Gerald Fairfax’s life insurance gave his widow a far more secured income than he had ever given his wife. It was microscopic, to be sure, but Clara Fairfax was a practised economist. The ladies settled in Paris, and Rachael was seriously considering a French marriage when, by the merest chance, in the street one day, a small homesick girl clutched at her thin black skirt, and sent her an imploring smile. Rachael, looking graciously down from under the shade of her frilly black parasol, recognized the little Breckenridge girl, obviously afflicted with a cold and lonesomeness and strangeness. Enslaving the French nurse with three perfectly pronounced sentences, Rachael went home with the clinging Carol, put her to bed, cheered her empty little interior with soup, soothed her off to sleep, and was ready to meet her crazed and terrified father with a long lecture on the care of young children, when, after an unavoidable afternoon of business, he came back to his hotel.
The rest followed. Rachael liked Clarence, finding it agreeable that he knew how to dress, how to order a dinner, tip servants, and take care of a woman in a crowd. His family was one of the oldest in America, and he was rich. She was sorry that Billy’s mother was living, but then one couldn’t have everything, and, after all, she was married again, which seemed to mitigate the annoyance.

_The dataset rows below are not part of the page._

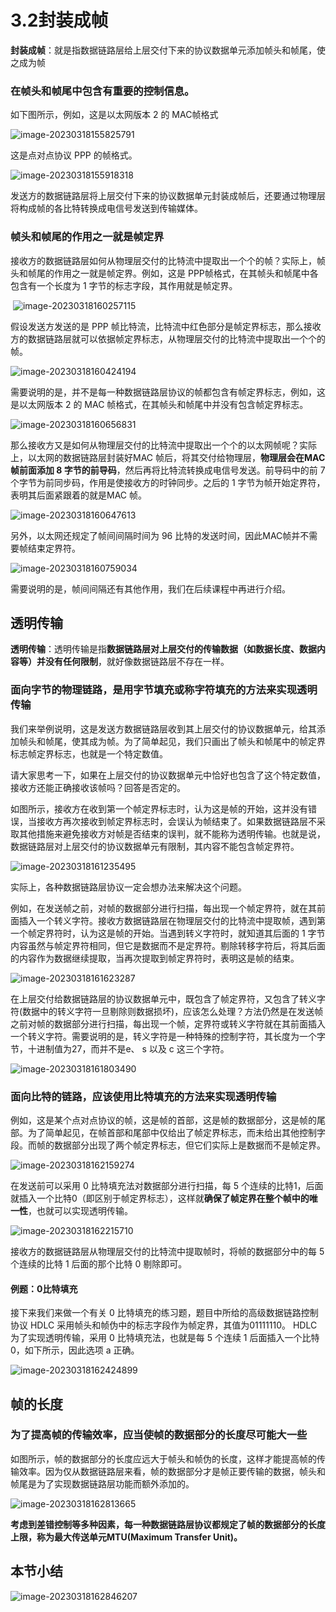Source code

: # 3.2封装成帧

**封装成帧**：就是指数据链路层给上层交付下来的协议数据单元添加帧头和帧尾，使之成为帧

### 在帧头和帧尾中包含有重要的控制信息。

如下图所示，例如，这是以太网版本 2 的 MAC帧格式

![image-20230318155825791](./assets/image-20230318155825791.png)

这是点对点协议 PPP 的帧格式。

![image-20230318155918318](./assets/image-20230318155918318.png)

发送方的数据链路层将上层交付下来的协议数据单元封装成帧后，还要通过物理层将构成帧的各比特转换成电信号发送到传输媒体。

### 帧头和帧尾的作用之一就是**帧定界**

接收方的数据链路层如何从物理层交付的比特流中提取出一个个的帧？实际上，帧头和帧尾的作用之一就是帧定界。例如，这是 PPP帧格式，在其帧头和帧尾中各包含有一个长度为 1 字节的标志字段，其作用就是帧定界。

​	![image-20230318160257115](./assets/image-20230318160257115.png)

假设发送方发送的是 PPP 帧比特流，比特流中红色部分是帧定界标志，那么接收方的数据链路层就可以依据帧定界标志，从物理层交付的比特流中提取出一个个的帧。

![image-20230318160424194](./assets/image-20230318160424194.png)



需要说明的是，并不是每一种数据链路层协议的帧都包含有帧定界标志，例如，这是以太网版本 2 的 MAC 帧格式，在其帧头和帧尾中并没有包含帧定界标志。

![image-20230318160656831](./assets/image-20230318160656831.png)

那么接收方又是如何从物理层交付的比特流中提取出一个个的以太网帧呢？实际上，以太网的数据链路层封装好MAC 帧后，将其交付给物理层，**物理层会在MAC 帧前面添加 8 字节的前导码**，然后再将比特流转换成电信号发送。前导码中的前 7 个字节为前同步码，作用是使接收方的时钟同步。之后的 1 字节为帧开始定界符，表明其后面紧跟着的就是MAC 帧。

![image-20230318160647613](./assets/image-20230318160647613.png)

另外，以太网还规定了帧间间隔时间为 96 比特的发送时间，因此MAC帧并不需要帧结束定界符。

![image-20230318160759034](./assets/image-20230318160759034.png)

需要说明的是，帧间间隔还有其他作用，我们在后续课程中再进行介绍。

## 透明传输

**透明传输**：透明传输是指**数据链路层对上层交付的传输数据（如数据长度、数据内容等）并没有任何限制**，就好像数据链路层不存在一样。

### 面向字节的物理链路，是用字节填充或称字符填充的方法来实现透明传输

我们来举例说明，这是发送方数据链路层收到其上层交付的协议数据单元，给其添加帧头和帧尾，使其成为帧。为了简单起见，我们只画出了帧头和帧尾中的帧定界标志帧定界标志，也就是一个特定数值。

请大家思考一下，如果在上层交付的协议数据单元中恰好也包含了这个特定数值，接收方还能正确接收该帧吗？回答是否定的。

如图所示，接收方在收到第一个帧定界标志时，认为这是帧的开始，这并没有错误，当接收方再次接收到帧定界标志时，会误认为帧结束了。如果数据链路层不采取其他措施来避免接收方对帧是否结束的误判，就不能称为透明传输。也就是说，数据链路层对上层交付的协议数据单元有限制，其内容不能包含帧定界符。

![image-20230318161235495](./assets/image-20230318161235495.png)

实际上，各种数据链路层协议一定会想办法来解决这个问题。

例如，在发送帧之前，对帧的数据部分进行扫描，每出现一个帧定界符，就在其前面插入一个转义字符。接收方数据链路层在物理层交付的比特流中提取帧，遇到第一个帧定界符时，认为这是帧的开始。当遇到转义字符时，就知道其后面的 1 字节内容虽然与帧定界符相同，但它是数据而不是定界符。剔除转移字符后，将其后面的内容作为数据继续提取，当再次提取到帧定界符时，表明这是帧的结束。

![image-20230318161623287](./assets/image-20230318161623287.png)

在上层交付给数据链路层的协议数据单元中，既包含了帧定界符，又包含了转义字符(数据中的转义字符一旦剔除则数据损坏)，应该怎么处理？方法仍然是在发送帧之前对帧的数据部分进行扫描，每出现一个帧，定界符或转义字符就在其前面插入一个转义字符。需要说明的是，转义字符是一种特殊的控制字符，其长度为一个字节，十进制值为27，而并不是e、 s 以及 c 这三个字符。

![image-20230318161803490](./assets/image-20230318161803490.png)

### 面向比特的链路，应该使用比特填充的方法来实现透明传输

例如，这是某个点对点协议的帧，这是帧的首部，这是帧的数据部分，这是帧的尾部。为了简单起见，在帧首部和尾部中仅给出了帧定界标志，而未给出其他控制字段。而帧的数据部分出现了两个帧定界标志，但它们实际上是数据而不是帧定界。

![image-20230318162159274](./assets/image-20230318162159274.png)



在发送前可以采用 0 比特填充法对数据部分进行扫描，每 5 个连续的比特1，后面就插入一个比特0（即区别于帧定界标志），这样就**确保了帧定界在整个帧中的唯一性**，也就可以实现透明传输。

![image-20230318162215710](./assets/image-20230318162215710.png)

接收方的数据链路层从物理层交付的比特流中提取帧时，将帧的数据部分中的每 5 个连续的比特 1 后面的那个比特 0 剔除即可。

#### 例题：0比特填充

接下来我们来做一个有关 0 比特填充的练习题，题目中所给的高级数据链路控制协议 HDLC 采用帧头和帧伪中的标志字段作为帧定界，其值为01111110。 HDLC 为了实现透明传输，采用 0 比特填充法，也就是每 5 个连续 1 后面插入一个比特0，如下所示，因此选项 a 正确。

![image-20230318162424899](./assets/image-20230318162424899.png)



## 帧的长度

### 为了提高帧的传输效率，应当使帧的数据部分的长度尽可能大一些

如图所示，帧的数据部分的长度应远大于帧头和帧伪的长度，这样才能提高帧的传输效率。因为仅从数据链路层来看，帧的数据部分才是帧正要传输的数据，帧头和帧尾是为了实现数据链路层功能而额外添加的。

![image-20230318162813665](./assets/image-20230318162813665.png)

**考虑到差错控制等多种因素，每一种数据链路层协议都规定了帧的数据部分的长度上限，称为最大传送单元MTU(Maximum Transfer Unit)。**

## 本节小结

![image-20230318162846207](./assets/image-20230318162846207.png)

Rachael said to herself that this was a wiser marriage than the proposed one with poor Stephen: Stephen had been a wild, romantic boy, full of fresh passion and dazed with exultant dreams; Clarence was a man, longing less for moonshine and roses and the presence of his beloved one than for a gracious, distinguished woman who would take her place before the world as mistress of his home and guardian of his child.
She had sometimes doubted her power to make Stephen happy— Stephen, who talked with all a boy’s heavenly shyness of long days tramping the woods and long nights over the fire, of little sons and daughters romping in the Trecastle gardens; but she entered into her marriage with Clarence Breckenridge with entire self-confidence. She had been struggling more or less definitely all her life toward just such a position as this; it was a comparatively easy matter to fill it, now that she had got it.

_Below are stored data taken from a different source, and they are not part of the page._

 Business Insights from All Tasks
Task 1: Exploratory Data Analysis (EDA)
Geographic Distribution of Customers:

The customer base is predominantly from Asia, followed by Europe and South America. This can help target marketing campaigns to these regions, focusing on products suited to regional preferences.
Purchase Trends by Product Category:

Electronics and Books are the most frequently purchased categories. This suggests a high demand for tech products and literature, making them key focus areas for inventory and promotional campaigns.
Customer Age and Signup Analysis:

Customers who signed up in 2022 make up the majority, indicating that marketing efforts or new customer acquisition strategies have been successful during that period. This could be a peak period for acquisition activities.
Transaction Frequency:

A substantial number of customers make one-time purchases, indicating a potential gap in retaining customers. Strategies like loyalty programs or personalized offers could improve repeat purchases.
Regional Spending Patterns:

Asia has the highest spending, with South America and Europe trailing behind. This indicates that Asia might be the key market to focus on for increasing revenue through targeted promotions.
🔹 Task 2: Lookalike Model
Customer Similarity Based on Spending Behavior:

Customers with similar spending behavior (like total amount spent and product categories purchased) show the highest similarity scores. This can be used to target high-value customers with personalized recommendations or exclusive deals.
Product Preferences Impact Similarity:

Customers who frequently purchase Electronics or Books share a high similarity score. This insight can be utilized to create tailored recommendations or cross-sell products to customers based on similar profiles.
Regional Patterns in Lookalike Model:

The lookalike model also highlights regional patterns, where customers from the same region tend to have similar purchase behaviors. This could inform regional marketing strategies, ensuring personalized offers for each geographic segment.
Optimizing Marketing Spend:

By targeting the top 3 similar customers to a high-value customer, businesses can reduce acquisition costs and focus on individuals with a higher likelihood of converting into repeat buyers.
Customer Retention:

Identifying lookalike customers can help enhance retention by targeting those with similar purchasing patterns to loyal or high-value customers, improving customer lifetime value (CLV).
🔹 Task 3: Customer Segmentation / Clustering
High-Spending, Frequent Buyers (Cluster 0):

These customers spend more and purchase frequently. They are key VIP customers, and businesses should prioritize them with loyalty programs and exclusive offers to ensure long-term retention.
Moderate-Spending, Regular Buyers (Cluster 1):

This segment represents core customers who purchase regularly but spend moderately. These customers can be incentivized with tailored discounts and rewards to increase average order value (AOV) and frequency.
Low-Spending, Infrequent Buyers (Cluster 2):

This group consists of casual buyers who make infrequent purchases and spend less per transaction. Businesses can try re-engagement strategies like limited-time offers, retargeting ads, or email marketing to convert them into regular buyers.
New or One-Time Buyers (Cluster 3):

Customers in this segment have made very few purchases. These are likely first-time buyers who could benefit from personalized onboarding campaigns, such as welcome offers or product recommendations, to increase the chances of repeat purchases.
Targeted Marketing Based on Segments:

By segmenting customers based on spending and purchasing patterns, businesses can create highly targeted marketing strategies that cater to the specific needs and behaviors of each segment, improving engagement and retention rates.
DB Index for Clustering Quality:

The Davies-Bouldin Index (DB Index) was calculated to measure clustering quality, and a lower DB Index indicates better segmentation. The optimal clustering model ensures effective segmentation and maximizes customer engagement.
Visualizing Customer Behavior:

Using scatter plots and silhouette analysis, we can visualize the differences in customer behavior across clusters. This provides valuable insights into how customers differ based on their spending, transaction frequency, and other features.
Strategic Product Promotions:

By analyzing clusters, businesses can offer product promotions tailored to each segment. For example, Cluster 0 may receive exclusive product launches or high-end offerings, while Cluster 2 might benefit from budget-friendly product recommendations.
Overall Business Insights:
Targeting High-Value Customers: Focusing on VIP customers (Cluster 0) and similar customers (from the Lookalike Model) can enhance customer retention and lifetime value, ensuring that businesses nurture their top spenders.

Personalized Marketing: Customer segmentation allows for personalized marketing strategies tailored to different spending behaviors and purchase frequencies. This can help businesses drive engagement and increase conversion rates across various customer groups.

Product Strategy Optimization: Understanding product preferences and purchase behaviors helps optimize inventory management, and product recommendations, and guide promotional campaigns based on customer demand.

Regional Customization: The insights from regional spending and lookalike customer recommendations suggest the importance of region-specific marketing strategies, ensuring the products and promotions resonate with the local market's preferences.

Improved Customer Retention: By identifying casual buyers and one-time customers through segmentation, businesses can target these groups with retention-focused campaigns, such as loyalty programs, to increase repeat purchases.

Carol she considered a decided asset. The child adored her, and her services to Carol were so much good added to the beauty, charm, and wisdom that she brought into the bargain. That Clarence could ask more in the way of beauty, wisdom, and charm was not conceivable; Rachael knew her own value too well to have any doubts on that score.
And had her husband been a strong man, her dignified and ripened loveliness must inevitably have won him. She stood ready to be won. She held to her bond in all generosity. What heart and soul and body could do for him was his to claim. She did not love him, but she did not need love’s glamour to show her what her exact value to him might be; what was her natural return for all her marriage gave her.